Task goal:
The word "ökar" occurs in some lines of the data. Return each such line.

Data provided:
Start of Block
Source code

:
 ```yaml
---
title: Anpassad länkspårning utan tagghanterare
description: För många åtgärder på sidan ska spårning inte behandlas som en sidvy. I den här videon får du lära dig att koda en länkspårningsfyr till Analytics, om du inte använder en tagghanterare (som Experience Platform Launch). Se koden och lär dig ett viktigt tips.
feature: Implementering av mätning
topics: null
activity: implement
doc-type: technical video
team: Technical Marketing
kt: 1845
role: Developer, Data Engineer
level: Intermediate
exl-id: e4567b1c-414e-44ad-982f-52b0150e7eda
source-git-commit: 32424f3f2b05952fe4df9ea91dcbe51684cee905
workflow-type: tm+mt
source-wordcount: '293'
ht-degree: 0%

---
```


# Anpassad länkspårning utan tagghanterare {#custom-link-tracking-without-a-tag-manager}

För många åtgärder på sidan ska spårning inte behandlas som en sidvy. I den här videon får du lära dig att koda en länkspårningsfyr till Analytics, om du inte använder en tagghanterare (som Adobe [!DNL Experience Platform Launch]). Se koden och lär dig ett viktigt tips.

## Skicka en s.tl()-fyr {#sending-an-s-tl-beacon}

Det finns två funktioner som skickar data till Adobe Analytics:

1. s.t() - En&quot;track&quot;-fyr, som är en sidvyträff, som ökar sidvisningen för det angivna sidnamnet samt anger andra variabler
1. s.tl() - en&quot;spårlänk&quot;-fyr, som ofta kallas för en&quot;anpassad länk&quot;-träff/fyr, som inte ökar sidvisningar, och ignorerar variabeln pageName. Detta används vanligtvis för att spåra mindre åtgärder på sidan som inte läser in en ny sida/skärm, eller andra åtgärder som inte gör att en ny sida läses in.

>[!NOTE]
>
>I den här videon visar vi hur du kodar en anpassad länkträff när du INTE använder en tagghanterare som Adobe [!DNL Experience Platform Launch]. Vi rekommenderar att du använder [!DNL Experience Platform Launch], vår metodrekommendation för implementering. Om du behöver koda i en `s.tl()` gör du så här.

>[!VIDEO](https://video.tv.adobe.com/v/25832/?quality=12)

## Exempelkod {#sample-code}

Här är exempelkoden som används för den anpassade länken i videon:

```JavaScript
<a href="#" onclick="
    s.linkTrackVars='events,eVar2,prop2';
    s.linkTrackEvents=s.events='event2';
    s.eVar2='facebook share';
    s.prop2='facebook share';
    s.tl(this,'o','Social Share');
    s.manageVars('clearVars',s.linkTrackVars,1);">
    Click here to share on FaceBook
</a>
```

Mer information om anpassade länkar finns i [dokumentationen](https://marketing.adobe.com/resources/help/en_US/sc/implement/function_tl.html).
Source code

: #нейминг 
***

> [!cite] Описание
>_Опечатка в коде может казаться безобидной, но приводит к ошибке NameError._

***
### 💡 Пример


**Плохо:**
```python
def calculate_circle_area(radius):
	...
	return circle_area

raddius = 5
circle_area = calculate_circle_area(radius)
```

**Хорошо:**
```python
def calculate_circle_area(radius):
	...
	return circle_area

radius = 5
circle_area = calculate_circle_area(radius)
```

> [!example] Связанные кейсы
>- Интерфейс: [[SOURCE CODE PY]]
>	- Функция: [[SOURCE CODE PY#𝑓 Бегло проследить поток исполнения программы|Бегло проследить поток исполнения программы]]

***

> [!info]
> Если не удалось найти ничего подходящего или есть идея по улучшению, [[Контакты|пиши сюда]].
End of Block
Output of the task:
1. s.t() - En&quot;track&quot;-fyr, som är en sidvyträff, som ökar sidvisningen för det angivna sidnamnet samt anger andra variabler
1. s.tl() - en&quot;spårlänk&quot;-fyr, som ofta kallas för en&quot;anpassad länk&quot;-träff/fyr, som inte ökar sidvisningar, och ignorerar variabeln pageName. Detta används vanligtvis för att spåra mindre åtgärder på sidan som inte läser in en ny sida/skärm, eller andra åtgärder som inte gör att en ny sida läses in.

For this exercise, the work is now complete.